FIGURE 69.1, A, Intraoperative gross photograph of a fatty liver. Note the hepatomegaly, yellow appearance, and rounded edges. B, Intraoperative photograph of a liver with sinusoidal obstructive syndrome. Note the patchy blue mottled appearance.

NASH encompasses a pattern of injury characterized by hepatic steatosis, lobular inflammation, and hepatocyte ballooning with or without associated fibrosis ( Fig. 69.2A ). In adults, the initial injury usually occurs in the perivenular (zone 3) portion of the hepatic acinus, which is the least oxygenated and most prone to free radical–mediated injury. This is in contrast to other chronic liver diseases in which marked portal inflammation is observed early in the disease course. However, with worsening disease, the injury may progress to all zones. Ballooning injury, a requirement for the diagnosis of NASH, is a condition in which hepatocytes become enlarged and the cytoplasm becomes irregularly clumped with clear, nonvesiculated areas with or without residual fat droplets. , Borderline steatohepatitis includes some but not all of these features. The most common standardized method for evaluating NASH is a validated histologic scoring system developed by the Pathology Committee of the NASH Clinical Research Network. This NAFLD activity score (NAS) includes potentially reversible features of steatohepatitis, including steatosis (score 0–3), lobular inflammation (0–3), and hepatocyte ballooning (0–2). A total NAS of 5 or greater correlated with the diagnosis of steatohepatitis. , Importantly, NASH diagnosis should be made based on a recognized pattern of liver injury and not simply by a numerical score. Recent studies demonstrate that using a particular NAS threshold missed 40% to 45% of patients with steatohepatitis as diagnosed by experienced hepatobiliary pathologists and that NAS thresholds were not correlated with liver-related mortality.

FIGURE 69.2, A, Steatohepatitis with moderate steatosis, lobular inflammation (arrow), and hepatocyte ballooning degeneration (arrowheads) observed. Stained with hematoxylin and eosin, magnification ×200. B, Steatohepatitis with hepatocyte ballooning degeneration (throughout specimen) and trichome staining showing pericellular fibrosis. Stained with Masson trichrome, magnification ×200.
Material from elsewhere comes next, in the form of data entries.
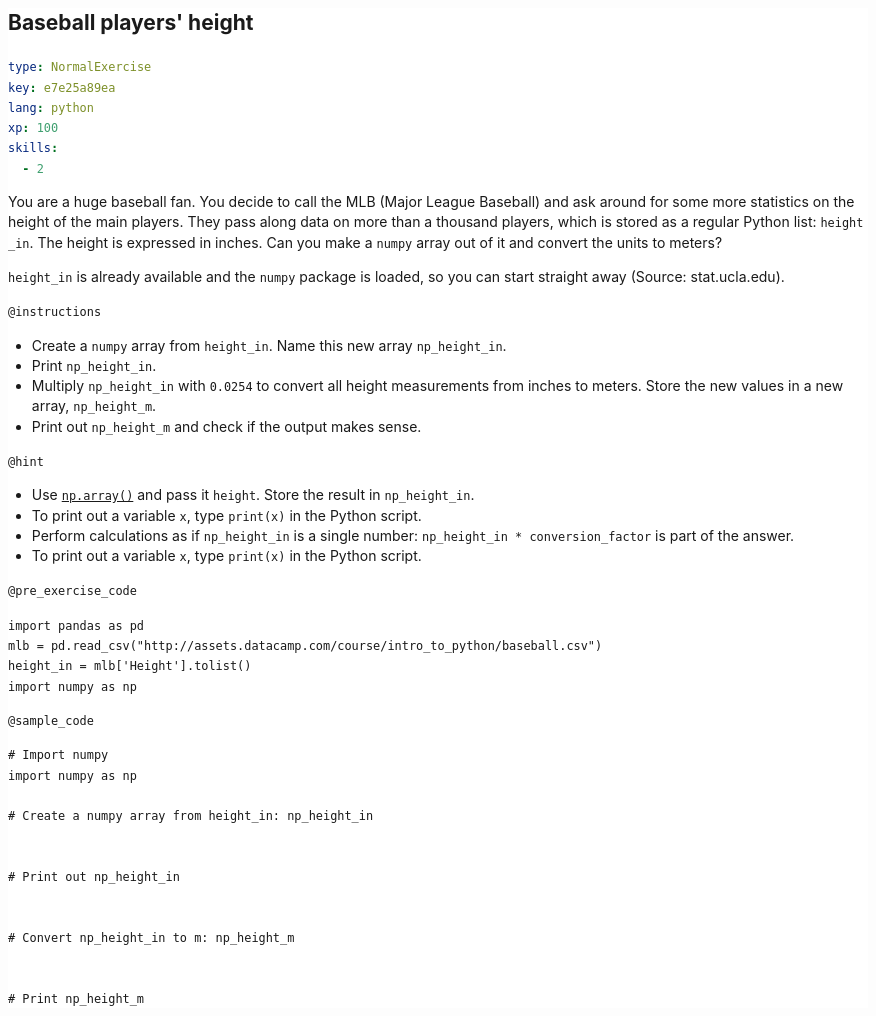 
## Baseball players' height

```yaml
type: NormalExercise
key: e7e25a89ea
lang: python
xp: 100
skills:
  - 2
```

You are a huge baseball fan. You decide to call the MLB (Major League Baseball) and ask around for some more statistics on the height of the main players. They pass along data on more than a thousand players, which is stored as a regular Python list: `height_in`. The height is expressed in inches. Can you make a `numpy` array out of it and convert the units to meters?

`height_in` is already available and the `numpy` package is loaded, so you can start straight away (Source: stat.ucla.edu).

`@instructions`
- Create a `numpy` array from `height_in`. Name this new array `np_height_in`.
- Print `np_height_in`.
- Multiply `np_height_in` with `0.0254` to convert all height measurements from inches to meters. Store the new values in a new array, `np_height_m`.
- Print out `np_height_m` and check if the output makes sense.

`@hint`
- Use [`np.array()`](http://docs.scipy.org/doc/numpy-1.10.0/glossary.html#term-array) and pass it `height`. Store the result in `np_height_in`.
- To print out a variable `x`, type `print(x)` in the Python script.
- Perform calculations as if `np_height_in` is a single number: `np_height_in * conversion_factor` is part of the answer.
- To print out a variable `x`, type `print(x)` in the Python script.

`@pre_exercise_code`
```{python}
import pandas as pd
mlb = pd.read_csv("http://assets.datacamp.com/course/intro_to_python/baseball.csv")
height_in = mlb['Height'].tolist()
import numpy as np
```

`@sample_code`
```{python}
# Import numpy
import numpy as np

# Create a numpy array from height_in: np_height_in


# Print out np_height_in


# Convert np_height_in to m: np_height_m


# Print np_height_m

```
Early liver fibrosis and cirrhosis is commonly associated with NASH (see Chapters 7 and 74 ). Early characteristic patterns of fibrosis that are due to NASH include delicate collagen strands that may isolate one or more hepatocytes (see Fig. 69.2B ) and perisinusoidal “chicken-wire” fibrosis. In more advanced stages, periportal fibrosis may occur with possible progression to bridging fibrosis. Of patients with NASH, 25% to 30% have advanced fibrosis on diagnosis, 10% to 15% of which have cirrhosis. Moreover, fibrosis progression has been noted on serial biopsies in 25% to 37% of cases with older age and greater body mass index (BMI) at diagnosis risk factors for this fibrosis progression. , Importantly, many of the histologic features of NASH disappear when advanced fibrosis or cirrhosis develops, a finding known as “burned out” NASH. , , Given the similarities in the profile of metabolic syndrome elements observed in several studies between patients with NAFLD and cryptogenic cirrhosis, it is widely thought that as many as 50% to 70% of traditionally diagnosed cryptogenic cirrhosis can be ultimately traced back to NASH. , , ,

Importantly, FLD has many causes that may synergistically augment background liver injury. Potential risk factors include alcohol use, elements of the metabolic syndrome, hereditary disorders, and drug-induced injury, particularly from chemotherapeutics. There are few reliable, consistent histologic criteria that differentiate between causes of FLD. , For inclusion in clinical trials and cohort studies, the consumption threshold used to define the nonalcoholic nature of FLD is arbitrarily set at fewer than 21 and 14 drinks per week for men and women, respectively. Yet because patients often experience multiple insults, FLD should be considered one histopathologic injury with multiple nonexclusive causes that may synergistically augment liver injury.